> [Exercise brief]: All lines in the records that carry the string "Connect" are to be shown.

▽

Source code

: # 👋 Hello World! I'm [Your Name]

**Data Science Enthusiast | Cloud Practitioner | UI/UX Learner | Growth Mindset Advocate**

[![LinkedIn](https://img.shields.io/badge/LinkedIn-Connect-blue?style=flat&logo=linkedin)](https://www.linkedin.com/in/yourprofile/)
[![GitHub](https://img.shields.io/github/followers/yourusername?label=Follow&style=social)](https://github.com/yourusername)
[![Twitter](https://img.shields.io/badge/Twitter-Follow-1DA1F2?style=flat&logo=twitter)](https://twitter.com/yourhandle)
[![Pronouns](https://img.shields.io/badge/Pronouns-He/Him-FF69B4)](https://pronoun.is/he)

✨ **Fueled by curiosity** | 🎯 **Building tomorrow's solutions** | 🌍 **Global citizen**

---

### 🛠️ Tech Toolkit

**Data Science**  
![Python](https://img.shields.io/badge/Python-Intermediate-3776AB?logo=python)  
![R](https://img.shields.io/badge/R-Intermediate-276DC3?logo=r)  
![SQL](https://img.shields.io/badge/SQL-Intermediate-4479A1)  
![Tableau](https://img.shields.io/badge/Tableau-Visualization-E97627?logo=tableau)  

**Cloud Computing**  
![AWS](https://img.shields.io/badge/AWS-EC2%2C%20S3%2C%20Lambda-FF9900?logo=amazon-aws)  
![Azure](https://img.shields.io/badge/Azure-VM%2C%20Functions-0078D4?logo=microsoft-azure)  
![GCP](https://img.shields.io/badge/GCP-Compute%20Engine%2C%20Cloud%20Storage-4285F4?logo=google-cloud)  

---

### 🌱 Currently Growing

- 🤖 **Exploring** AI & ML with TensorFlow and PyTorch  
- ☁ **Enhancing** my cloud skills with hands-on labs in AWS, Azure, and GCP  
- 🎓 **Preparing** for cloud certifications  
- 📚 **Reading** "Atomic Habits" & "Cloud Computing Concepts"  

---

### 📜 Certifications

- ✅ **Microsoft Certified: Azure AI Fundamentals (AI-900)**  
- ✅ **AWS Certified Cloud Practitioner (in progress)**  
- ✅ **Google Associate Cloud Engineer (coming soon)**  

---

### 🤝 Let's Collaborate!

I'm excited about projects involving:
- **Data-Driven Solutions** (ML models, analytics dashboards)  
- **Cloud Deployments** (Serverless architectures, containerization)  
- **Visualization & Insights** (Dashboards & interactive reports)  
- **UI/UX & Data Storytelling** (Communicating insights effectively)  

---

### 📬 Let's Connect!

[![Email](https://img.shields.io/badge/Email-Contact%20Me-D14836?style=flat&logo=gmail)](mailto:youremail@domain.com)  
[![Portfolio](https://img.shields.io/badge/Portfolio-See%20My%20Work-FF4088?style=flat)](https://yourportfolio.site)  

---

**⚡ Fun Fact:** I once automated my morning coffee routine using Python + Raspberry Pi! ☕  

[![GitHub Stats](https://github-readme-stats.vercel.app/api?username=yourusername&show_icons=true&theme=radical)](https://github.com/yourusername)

△

> [Answer to this exercise]:
[![LinkedIn](https://img.shields.io/badge/LinkedIn-Connect-blue?style=flat&logo=linkedin)](https://www.linkedin.com/in/yourprofile/)
### 📬 Let's Connect!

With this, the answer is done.